`Clickbait Detection Notebook`

Installing necessary packages:

In [2]:
!pip install -r requirements.txt

Defaulting to user installation because normal site-packages is not writeable
Collecting asttokens==2.0.5
  Using cached asttokens-2.0.5-py2.py3-none-any.whl (20 kB)
Collecting backcall==0.2.0
  Using cached backcall-0.2.0-py2.py3-none-any.whl (11 kB)
Collecting daal==2021.5.3
  Using cached daal-2021.5.3-py2.py3-none-manylinux1_x86_64.whl (284.3 MB)
Collecting daal4py==2021.5.3
  Using cached daal4py-2021.5.3-py38-none-manylinux1_x86_64.whl (22.6 MB)
Collecting debugpy==1.6.0
  Using cached debugpy-1.6.0-cp38-cp38-manylinux_2_5_x86_64.manylinux1_x86_64.manylinux_2_12_x86_64.manylinux2010_x86_64.whl (1.8 MB)
Collecting decorator==5.1.1
  Using cached decorator-5.1.1-py3-none-any.whl (9.1 kB)
Collecting entrypoints==0.4
  Using cached entrypoints-0.4-py3-none-any.whl (5.3 kB)
Collecting executing==0.8.3
  Using cached executing-0.8.3-py2.py3-none-any.whl (16 kB)
Collecting fonttools==4.33.3
  Using cached fonttools-4.33.3-py3-none-any.whl (930 kB)
Collecting ipykernel==6.13.0
  Using ca

<b>Part 1:</b>
<br>This first part runs through training four classifiers on training data. Then, the classifiers are tested on either the training data or external data. The accuracy and f1 scores are found for each classifier.

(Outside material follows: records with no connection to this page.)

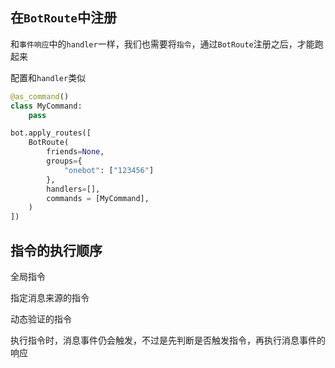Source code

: ## 在`BotRoute`中注册

和`事件响应`中的`handler`一样，我们也需要将`指令`，通过`BotRoute`注册之后，才能跑起来

配置和`handler`类似

```py
@as_command()
class MyCommand:
    pass

bot.apply_routes([
    BotRoute(
        friends=None,
        groups={
            "onebot": ["123456"]
        },
        handlers=[],
        commands = [MyCommand],
    )
])
```

## 指令的执行顺序

全局指令

指定消息来源的指令

动态验证的指令

执行指令时，消息事件仍会触发，不过是先判断是否触发指令，再执行消息事件的响应
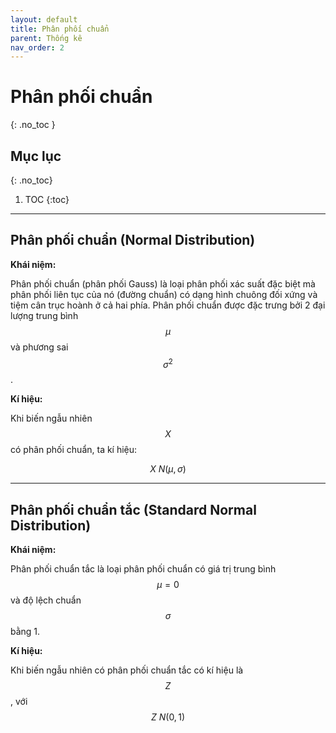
 ```yaml
---
layout: default
title: Phân phối chuẩn
parent: Thống kê
nav_order: 2
---
```


# Phân phối chuẩn
{: .no_toc }

## Mục lục
{: .no_toc}

1. TOC
{:toc}

<hr/>

## Phân phối chuẩn (Normal Distribution)

**Khái niệm:**

Phân phối chuẩn (phân phối Gauss) là loại phân phối xác suất đặc biệt mà phân phối liên tục của nó (đường chuẩn) có dạng hình chuông đối xứng và tiệm cân trục hoành ở cả hai phía. Phân phối chuẩn được đặc trưng bởi 2 đại lượng trung bình $$\mu$$ và phương sai $$\sigma^2$$.

**Kí hiệu:**

Khi biến ngẫu nhiên $$X$$ có phân phối chuẩn, ta kí hiệu:

$$X \text{~} N(\mu, \sigma)$$

<hr/>

## Phân phối chuẩn tắc (Standard Normal Distribution)

**Khái niệm:**

Phân phối chuẩn tắc là loại phân phối chuẩn có giá trị trung bình $$\mu = 0$$ và độ lệch chuẩn $$\sigma$$ bằng 1.

**Kí hiệu:**

Khi biến ngẫu nhiên có phân phối chuẩn tắc có kí hiệu là $$Z$$, với $$Z \text{~} N(0, 1)$$

## 
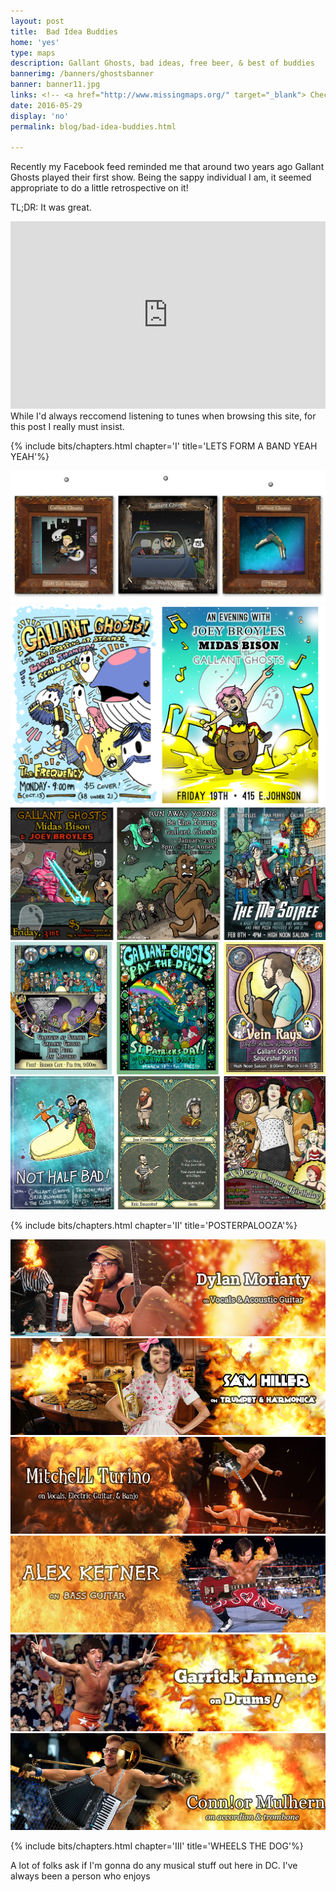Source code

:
 ```yaml
---
layout: post
title:  Bad Idea Buddies
home: 'yes'
type: maps
description: Gallant Ghosts, bad ideas, free beer, & best of buddies
bannerimg: /banners/ghostsbanner
banner: banner11.jpg
links: <!-- <a href="http://www.missingmaps.org/" target="_blank"> Check out the site</a> | <a href="https://github.com/missingmaps" target="_blank"><i class="collecticons collecticons-github"></i> Github code</a>  -->
date: 2016-05-29
display: 'no'
permalink: blog/bad-idea-buddies.html

---
```


Recently my Facebook feed reminded me that around two years ago Gallant Ghosts played their first show. Being the sappy individual I am, it seemed appropriate to do a little retrospective on it! 

TL;DR: It was great.

<div id = "musicbox">
<iframe src="https://embed.spotify.com/?uri=spotify%3Auser%3Aeatincake%3Aplaylist%3A2pjcFWJo4mgvO6dwvui2NC" width="100%" height="300px" frameborder="0" allowtransparency="true"></iframe>
</div>
<fig>While I'd always reccomend listening to tunes when browsing this site, for this post I really must insist.</fig>

{% include bits/chapters.html chapter='I' title='LETS FORM A BAND YEAH YEAH'%}

<div class="images"><img src="../assets/graphics/blog/bib/albumcovers.png"></div>

<div class="images"><img src="../assets/graphics/blog/bib/Posters.png"></div>
<div class="images"><img src="../assets/graphics/blog/bib/Posters-2.png"></div>
<div class="images"><img src="../assets/graphics/blog/bib/Posters-3.png"></div>
<div class="images"><img src="../assets/graphics/blog/bib/Posters-4.png"></div>


{% include bits/chapters.html chapter='II' title='POSTERPALOOZA'%}
<div class="images"><img src="../assets/graphics/blog/bib/bandmate_1.jpg"></div>
<div class="images"><img src="../assets/graphics/blog/bib/bandmate_2.jpg"></div>
<div class="images"><img src="../assets/graphics/blog/bib/bandmate_3.jpg"></div>
<div class="images"><img src="../assets/graphics/blog/bib/bandmate_4.jpg"></div>
<div class="images"><img src="../assets/graphics/blog/bib/bandmate_5.jpg"></div>
<div class="images"><img src="../assets/graphics/blog/bib/bandmate_6.jpg"></div>


{% include bits/chapters.html chapter='III' title='WHEELS THE DOG'%}

A lot of folks ask if I'm gonna do any musical stuff out here in DC. I've always been a person who enjoys 
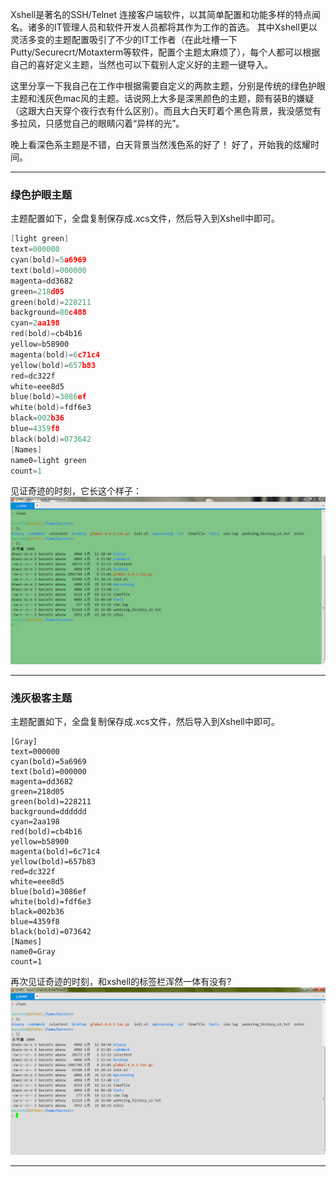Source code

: Xshell是著名的SSH/Telnet 连接客户端软件，以其简单配置和功能多样的特点闻名。诸多的IT管理人员和软件开发人员都将其作为工作的首选。
其中Xshell更以灵活多变的主题配置吸引了不少的IT工作者（在此吐槽一下Putty/Securecrt/Motaxterm等软件，配置个主题太麻烦了），每个人都可以根据自己的喜好定义主题，当然也可以下载别人定义好的主题一键导入。

这里分享一下我自己在工作中根据需要自定义的两款主题，分别是传统的绿色护眼主题和浅灰色mac风的主题。话说网上大多是深黑颜色的主题，颇有装B的嫌疑（这跟大白天穿个夜行衣有什么区别）。而且大白天盯着个黑色背景，我没感觉有多拉风，只感觉自己的眼睛闪着“异样的光”。

晚上看深色系主题是不错，白天背景当然浅色系的好了！
好了，开始我的炫耀时间。

---


### 绿色护眼主题

主题配置如下，全盘复制保存成.xcs文件，然后导入到Xshell中即可。

```cpp
[light green]
text=000000
cyan(bold)=5a6969
text(bold)=000000
magenta=dd3682
green=218d05
green(bold)=228211
background=80c488
cyan=2aa198
red(bold)=cb4b16
yellow=b58900
magenta(bold)=6c71c4
yellow(bold)=657b83
red=dc322f
white=eee8d5
blue(bold)=3086ef
white(bold)=fdf6e3
black=002b36
blue=4359f8
black(bold)=073642
[Names]
name0=light green
count=1
```

见证奇迹的时刻，它长这个样子：![2018-1-27-green.png](.assets/1577453715056-eef6deaa-af06-4151-b36c-654d7ec183aa.png)

---


### 浅灰极客主题

主题配置如下，全盘复制保存成.xcs文件，然后导入到Xshell中即可。

```
[Gray]
text=000000
cyan(bold)=5a6969
text(bold)=000000
magenta=dd3682
green=218d05
green(bold)=228211
background=dddddd
cyan=2aa198
red(bold)=cb4b16
yellow=b58900
magenta(bold)=6c71c4
yellow(bold)=657b83
red=dc322f
white=eee8d5
blue(bold)=3086ef
white(bold)=fdf6e3
black=002b36
blue=4359f8
black(bold)=073642
[Names]
name0=Gray
count=1
```

再次见证奇迹的时刻，和xshell的标签栏浑然一体有没有?![2018-1-27-gray.png](.assets/1577453727557-a5a4ff5a-d39a-4f7d-80eb-70c98c436ea0.png)

---

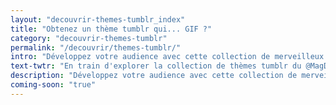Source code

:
 ```yaml
---
layout: "decouvrir-themes-tumblr_index"
title: "Obtenez un thème tumblr qui... GIF ?"
category: "decouvrir-themes-tumblr"
permalink: "/decouvrir/themes-tumblr/"
intro: "Développez votre audience avec cette collection de merveilleux thèmes tumblr. Bientôt disponible. N'hésitez pas à partager vos découvertes et vos créations."
text-twtr: "En train d'explorer la collection de thèmes tumblr du @MagDuWebdesign"
description: "Développez votre audience avec cette collection de merveilleux thèmes tumblr"
coming-soon: "true"
---
```

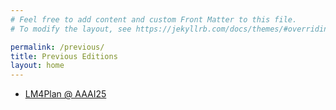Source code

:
 ```yaml
---
# Feel free to add content and custom Front Matter to this file.
# To modify the layout, see https://jekyllrb.com/docs/themes/#overriding-theme-defaults

permalink: /previous/
title: Previous Editions
layout: home
---
```

* [LM4Plan @ AAAI25](https://llmforplanning.github.io/AAAI25/)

<br><u>The four classifiers are:</u>
    <br>Multinomial Naive Bayes
    <br>Stochastic Gradient Descent
    <br>Perceptron
    <br>Support Vector Machine

In [3]:
# Part 1

# Import cell

import pandas as pd
import numpy as np
from sklearn.feature_extraction.text import CountVectorizer

from sklearn.naive_bayes import MultinomialNB
from sklearn.linear_model import SGDClassifier
from sklearn.linear_model import Perceptron
from sklearn import svm

from sklearn import metrics


# Used to increase parallel computing on CPU
# pip install scikit-learn-intelex
from sklearnex import patch_sklearn
patch_sklearn()

Intel(R) Extension for Scikit-learn* enabled (https://github.com/intel/scikit-learn-intelex)


In [4]:
# Part 1

# Reading data into pandas dataframe

# Defining Constants
clickbait_title_column = "headline"
is_clickbait_column = "clickbait"

# Pandas dataframe df
df = pd.read_csv("input_data/clickbait_consensus.csv")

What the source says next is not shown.